A vast body of research demonstrates that all hiring processes are biased and unfair. Unconscious ageism, sexism, and racism all play a role in whom we hire.

Given the core of our business is understanding people and audiences, and how to better engage with them, a representative workforce is key. Therefore, we need to take practical steps as an industry to ensure we address barriers within our recruitment processes if we want to create the optimal talent pool within our organisations.

Only by removing gender, age, cultural and cognitive diversity discrimination, can we ensure quality output as an agency.

The expert view

A recent Harvard Business School report demonstrates that unconscious biases have a negative effect on our judgment, causing us to make sub-optimal decisions favouring one group of people over others. If these biases are left unchecked in the recruitment process, they can shape a company or even industry norms.

The local industry implications

Recently catching up with an external recruiter, I was shocked to discover that while half of all applicants for media roles are from South-East Asia, an overwhelming majority of hiring managers cite a “lack of sophistication in their marketplace” or a “need for local market experience” as reasons to not even interview these candidates.

This occurs even though all applicants had already been pre-screened by recruiters.

I understand that in a lean workforce, we all want someone to hit the ground running, but the Australian marketing landscape isn’t that complicated or sophisticated in truth. The implications of this practice, along with the others that arise from unconscious biases, include:

Unfilled roles

  • Resultant turnover – the frequency with which I hear ‘I haven’t had a manager for six months’ as the reason for people looking for work is very concerning
  • Cost of churn
  • Lack of diversity

So, what are the steps you can take as a hiring manager to reduce these unconscious biases? Where do you start?
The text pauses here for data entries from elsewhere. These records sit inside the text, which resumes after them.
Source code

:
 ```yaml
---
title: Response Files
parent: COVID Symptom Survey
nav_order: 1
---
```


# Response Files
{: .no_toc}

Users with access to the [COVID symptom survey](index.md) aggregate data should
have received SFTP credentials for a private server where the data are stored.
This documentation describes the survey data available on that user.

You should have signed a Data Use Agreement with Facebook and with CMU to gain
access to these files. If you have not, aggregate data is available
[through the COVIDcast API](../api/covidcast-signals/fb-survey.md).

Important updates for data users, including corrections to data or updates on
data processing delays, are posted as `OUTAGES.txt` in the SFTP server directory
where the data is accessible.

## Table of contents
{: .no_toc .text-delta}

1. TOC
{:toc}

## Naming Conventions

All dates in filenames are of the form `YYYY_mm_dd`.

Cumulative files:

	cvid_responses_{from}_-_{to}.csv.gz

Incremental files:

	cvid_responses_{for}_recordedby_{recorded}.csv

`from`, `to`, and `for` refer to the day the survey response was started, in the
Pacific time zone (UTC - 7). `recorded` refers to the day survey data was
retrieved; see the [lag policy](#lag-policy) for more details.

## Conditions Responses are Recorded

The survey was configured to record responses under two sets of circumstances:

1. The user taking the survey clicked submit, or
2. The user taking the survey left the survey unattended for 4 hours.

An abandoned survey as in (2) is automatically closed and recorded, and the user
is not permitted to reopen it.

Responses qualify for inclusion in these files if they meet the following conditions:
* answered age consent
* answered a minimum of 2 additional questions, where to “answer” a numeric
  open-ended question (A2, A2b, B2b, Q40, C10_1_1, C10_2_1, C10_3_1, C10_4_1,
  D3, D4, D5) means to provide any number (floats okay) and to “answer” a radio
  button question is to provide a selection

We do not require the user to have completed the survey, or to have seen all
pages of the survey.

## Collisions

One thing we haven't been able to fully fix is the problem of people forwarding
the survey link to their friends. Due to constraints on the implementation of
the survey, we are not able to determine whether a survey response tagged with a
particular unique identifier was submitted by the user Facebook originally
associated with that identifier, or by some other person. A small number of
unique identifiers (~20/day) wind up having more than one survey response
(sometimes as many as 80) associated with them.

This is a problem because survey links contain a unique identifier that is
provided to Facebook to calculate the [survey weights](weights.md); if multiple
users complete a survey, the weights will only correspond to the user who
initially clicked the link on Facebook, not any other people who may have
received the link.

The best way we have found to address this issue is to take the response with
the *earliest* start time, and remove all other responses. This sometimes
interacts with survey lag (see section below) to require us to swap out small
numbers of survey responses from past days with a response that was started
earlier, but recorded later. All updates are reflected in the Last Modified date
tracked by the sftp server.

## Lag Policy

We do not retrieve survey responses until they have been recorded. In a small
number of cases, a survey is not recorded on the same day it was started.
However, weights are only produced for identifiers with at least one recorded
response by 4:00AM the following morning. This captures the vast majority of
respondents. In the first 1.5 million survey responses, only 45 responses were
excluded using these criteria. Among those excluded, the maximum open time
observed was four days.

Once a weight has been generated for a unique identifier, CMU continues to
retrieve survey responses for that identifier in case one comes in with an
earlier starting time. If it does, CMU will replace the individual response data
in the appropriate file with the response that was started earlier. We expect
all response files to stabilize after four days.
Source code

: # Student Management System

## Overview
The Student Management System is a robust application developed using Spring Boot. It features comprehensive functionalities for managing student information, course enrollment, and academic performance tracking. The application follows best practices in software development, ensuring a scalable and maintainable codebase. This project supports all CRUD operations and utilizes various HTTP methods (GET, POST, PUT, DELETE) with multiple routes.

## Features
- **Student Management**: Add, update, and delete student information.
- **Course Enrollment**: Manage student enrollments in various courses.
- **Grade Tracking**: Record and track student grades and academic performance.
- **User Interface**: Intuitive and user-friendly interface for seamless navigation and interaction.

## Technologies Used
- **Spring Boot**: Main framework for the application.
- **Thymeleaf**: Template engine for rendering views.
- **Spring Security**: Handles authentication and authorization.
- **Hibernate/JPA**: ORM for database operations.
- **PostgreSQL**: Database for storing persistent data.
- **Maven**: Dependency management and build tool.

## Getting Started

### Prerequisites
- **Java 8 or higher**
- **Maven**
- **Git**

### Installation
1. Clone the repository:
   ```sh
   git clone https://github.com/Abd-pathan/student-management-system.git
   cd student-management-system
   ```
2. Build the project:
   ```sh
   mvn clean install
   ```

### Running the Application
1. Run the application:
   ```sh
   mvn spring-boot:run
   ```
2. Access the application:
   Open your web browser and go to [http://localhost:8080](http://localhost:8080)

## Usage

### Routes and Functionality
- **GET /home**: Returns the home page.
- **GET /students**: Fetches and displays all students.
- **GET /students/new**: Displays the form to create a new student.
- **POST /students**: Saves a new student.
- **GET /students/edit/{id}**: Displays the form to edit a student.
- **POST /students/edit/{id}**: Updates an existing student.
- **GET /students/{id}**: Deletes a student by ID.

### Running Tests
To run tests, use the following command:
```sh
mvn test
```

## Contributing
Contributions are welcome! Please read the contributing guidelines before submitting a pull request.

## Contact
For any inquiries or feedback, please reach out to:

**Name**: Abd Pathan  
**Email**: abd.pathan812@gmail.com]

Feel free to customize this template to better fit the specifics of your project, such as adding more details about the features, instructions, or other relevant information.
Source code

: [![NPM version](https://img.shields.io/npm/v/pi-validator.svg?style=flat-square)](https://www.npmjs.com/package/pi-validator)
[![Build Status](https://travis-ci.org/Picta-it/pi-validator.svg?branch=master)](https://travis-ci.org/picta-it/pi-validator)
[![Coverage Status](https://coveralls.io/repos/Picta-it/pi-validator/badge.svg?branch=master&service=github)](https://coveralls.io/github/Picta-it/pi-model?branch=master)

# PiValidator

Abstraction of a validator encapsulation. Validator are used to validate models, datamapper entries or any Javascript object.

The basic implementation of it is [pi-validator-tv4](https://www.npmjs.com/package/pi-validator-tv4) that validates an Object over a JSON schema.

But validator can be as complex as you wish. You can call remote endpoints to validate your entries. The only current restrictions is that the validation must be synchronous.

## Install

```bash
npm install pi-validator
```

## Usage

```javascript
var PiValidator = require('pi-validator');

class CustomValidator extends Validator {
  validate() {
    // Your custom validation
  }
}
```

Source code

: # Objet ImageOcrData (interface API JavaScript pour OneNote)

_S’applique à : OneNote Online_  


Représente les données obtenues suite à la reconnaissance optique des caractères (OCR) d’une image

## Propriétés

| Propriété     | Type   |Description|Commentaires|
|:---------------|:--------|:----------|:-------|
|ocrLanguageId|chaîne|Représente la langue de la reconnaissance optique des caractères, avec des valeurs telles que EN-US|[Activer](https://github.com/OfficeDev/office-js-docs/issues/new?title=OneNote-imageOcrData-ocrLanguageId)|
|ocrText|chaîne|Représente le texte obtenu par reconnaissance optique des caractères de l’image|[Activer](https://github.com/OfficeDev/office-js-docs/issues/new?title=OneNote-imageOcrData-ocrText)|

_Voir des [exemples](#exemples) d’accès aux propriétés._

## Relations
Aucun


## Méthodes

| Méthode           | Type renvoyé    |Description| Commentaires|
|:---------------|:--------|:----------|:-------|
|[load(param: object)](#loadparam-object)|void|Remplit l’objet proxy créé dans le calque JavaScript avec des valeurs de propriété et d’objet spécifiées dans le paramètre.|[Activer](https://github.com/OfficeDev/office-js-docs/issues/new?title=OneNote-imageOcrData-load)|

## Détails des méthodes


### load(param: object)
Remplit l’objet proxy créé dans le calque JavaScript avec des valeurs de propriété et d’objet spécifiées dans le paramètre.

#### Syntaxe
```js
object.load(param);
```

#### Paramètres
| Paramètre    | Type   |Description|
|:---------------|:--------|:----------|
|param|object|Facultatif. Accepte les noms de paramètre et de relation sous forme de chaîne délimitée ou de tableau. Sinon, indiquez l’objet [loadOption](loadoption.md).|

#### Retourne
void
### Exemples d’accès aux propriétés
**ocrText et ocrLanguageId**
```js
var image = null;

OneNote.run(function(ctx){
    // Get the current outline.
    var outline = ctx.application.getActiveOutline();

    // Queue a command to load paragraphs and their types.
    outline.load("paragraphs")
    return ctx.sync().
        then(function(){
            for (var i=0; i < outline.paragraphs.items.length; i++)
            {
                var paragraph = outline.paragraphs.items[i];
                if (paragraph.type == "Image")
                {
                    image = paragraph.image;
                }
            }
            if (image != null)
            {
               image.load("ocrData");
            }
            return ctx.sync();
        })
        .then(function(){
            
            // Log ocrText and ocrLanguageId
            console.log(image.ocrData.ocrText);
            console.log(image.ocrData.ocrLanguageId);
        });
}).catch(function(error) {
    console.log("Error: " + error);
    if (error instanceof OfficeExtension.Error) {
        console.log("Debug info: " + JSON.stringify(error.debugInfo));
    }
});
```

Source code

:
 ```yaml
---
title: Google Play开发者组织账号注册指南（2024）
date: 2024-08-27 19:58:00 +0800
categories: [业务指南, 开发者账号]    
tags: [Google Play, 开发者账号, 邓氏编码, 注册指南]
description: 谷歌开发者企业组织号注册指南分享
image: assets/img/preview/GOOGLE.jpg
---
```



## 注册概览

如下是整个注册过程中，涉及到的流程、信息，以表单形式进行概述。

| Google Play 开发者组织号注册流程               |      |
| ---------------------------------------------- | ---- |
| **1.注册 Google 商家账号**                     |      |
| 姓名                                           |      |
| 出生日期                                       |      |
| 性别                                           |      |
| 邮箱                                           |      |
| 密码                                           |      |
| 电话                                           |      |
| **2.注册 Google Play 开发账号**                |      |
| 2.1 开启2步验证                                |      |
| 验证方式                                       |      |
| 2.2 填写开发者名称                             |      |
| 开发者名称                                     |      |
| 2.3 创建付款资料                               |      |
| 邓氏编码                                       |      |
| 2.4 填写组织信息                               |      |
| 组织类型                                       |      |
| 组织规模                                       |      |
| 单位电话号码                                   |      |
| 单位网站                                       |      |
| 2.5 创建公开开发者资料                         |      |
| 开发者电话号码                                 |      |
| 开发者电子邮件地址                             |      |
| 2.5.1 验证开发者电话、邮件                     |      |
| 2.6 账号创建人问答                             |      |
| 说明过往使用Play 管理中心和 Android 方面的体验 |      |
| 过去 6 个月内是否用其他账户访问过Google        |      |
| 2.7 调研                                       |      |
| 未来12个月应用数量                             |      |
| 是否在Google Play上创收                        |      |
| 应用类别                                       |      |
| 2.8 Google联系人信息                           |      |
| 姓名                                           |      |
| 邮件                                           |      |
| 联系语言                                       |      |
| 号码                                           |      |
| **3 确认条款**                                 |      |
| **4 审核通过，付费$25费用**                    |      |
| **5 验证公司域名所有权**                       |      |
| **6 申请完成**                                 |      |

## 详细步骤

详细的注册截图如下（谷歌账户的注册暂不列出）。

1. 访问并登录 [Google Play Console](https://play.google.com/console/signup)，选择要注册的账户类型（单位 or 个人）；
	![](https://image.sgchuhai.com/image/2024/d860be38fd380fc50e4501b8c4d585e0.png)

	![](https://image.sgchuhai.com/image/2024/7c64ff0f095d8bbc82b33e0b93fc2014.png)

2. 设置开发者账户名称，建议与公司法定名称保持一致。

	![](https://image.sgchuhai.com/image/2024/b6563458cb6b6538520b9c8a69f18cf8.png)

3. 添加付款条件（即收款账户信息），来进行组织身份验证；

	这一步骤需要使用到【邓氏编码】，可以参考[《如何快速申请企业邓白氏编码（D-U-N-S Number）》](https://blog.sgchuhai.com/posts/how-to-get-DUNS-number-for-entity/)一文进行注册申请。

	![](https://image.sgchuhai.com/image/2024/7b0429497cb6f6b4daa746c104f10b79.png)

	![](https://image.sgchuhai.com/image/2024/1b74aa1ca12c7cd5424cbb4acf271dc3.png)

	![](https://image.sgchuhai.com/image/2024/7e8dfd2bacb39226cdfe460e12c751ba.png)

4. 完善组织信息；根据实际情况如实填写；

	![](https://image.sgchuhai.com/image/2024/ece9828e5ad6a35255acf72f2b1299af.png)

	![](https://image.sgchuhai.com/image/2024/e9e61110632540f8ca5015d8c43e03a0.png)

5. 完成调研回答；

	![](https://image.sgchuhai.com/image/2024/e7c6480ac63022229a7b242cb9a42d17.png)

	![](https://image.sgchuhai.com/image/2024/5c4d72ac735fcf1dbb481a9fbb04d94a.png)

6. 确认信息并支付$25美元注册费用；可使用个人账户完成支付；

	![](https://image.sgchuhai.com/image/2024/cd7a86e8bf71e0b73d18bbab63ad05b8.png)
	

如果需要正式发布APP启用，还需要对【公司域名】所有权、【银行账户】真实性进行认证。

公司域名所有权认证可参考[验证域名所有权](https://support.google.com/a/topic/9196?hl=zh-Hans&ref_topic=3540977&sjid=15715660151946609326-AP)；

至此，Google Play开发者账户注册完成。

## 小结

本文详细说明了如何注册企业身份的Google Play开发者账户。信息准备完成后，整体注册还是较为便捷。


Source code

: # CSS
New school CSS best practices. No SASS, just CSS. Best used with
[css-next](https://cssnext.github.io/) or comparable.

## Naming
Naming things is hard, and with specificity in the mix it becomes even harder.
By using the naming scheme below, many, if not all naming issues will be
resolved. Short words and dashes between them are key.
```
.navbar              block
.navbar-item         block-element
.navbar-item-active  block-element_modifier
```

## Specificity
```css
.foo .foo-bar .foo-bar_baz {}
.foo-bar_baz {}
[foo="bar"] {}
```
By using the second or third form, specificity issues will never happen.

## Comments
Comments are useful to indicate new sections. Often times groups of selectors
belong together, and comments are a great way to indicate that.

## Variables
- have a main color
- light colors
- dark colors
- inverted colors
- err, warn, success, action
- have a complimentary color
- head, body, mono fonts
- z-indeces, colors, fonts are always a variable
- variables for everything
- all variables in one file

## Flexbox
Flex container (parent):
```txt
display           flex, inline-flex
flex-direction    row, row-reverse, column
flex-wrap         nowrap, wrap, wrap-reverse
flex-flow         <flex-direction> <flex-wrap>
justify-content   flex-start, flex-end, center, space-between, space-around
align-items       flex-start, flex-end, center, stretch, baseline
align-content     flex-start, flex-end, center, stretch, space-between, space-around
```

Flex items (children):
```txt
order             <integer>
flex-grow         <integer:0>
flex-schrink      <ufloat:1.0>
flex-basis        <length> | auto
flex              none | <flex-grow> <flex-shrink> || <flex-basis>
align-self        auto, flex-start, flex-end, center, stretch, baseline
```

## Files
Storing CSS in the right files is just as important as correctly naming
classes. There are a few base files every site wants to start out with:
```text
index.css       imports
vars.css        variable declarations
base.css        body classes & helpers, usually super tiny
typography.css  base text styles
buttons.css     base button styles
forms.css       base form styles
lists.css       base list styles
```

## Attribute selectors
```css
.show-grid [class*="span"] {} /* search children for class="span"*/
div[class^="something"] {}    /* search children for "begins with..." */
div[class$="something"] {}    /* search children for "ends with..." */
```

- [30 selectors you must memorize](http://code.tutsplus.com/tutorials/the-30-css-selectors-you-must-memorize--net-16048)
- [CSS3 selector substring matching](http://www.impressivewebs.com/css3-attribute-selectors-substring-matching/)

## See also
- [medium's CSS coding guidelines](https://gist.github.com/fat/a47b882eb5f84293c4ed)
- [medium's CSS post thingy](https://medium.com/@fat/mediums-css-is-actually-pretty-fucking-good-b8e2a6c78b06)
If you’re an HR manager or recruiter, how do you influence this within your organisation?

Be open to your own unconscious bias

Everyone has some, be open to and conscious of yours, in order to make efforts to overcome them.

‘Blindfold’ resume review

Provide hiring managers with resumes stripped of demographic information, focus on only the candidate’s specific qualifications and skills, and facilitate a scenario where they can make judgment calls without their unconscious biases coming into play.

Test their skill level

Give a quick-work sample test that is relevant to the daily tasks the candidate will be expected to undertake. Those candidates who pass, get an interview.

Better structure and standardise interviews

Unstructured interviews – those without consistent and defined questions, whereby a candidate’s suitability is supposed to somehow reveal itself through the conversation – are unreliable at predicting candidate success.

A more standardised approach focuses the conversation on the factors that have a direct impact on job performance. This also allows for the development of a scorecard that ranks candidates on a pre-determined scale. Not only does this help to provide candidates with more specific feedback, but it helps your hiring managers in the process.

Train your hiring managers

The average age in our industry (for media agencies) is 28. We cannot expect junior managers to just jump into a room and wing it successfully.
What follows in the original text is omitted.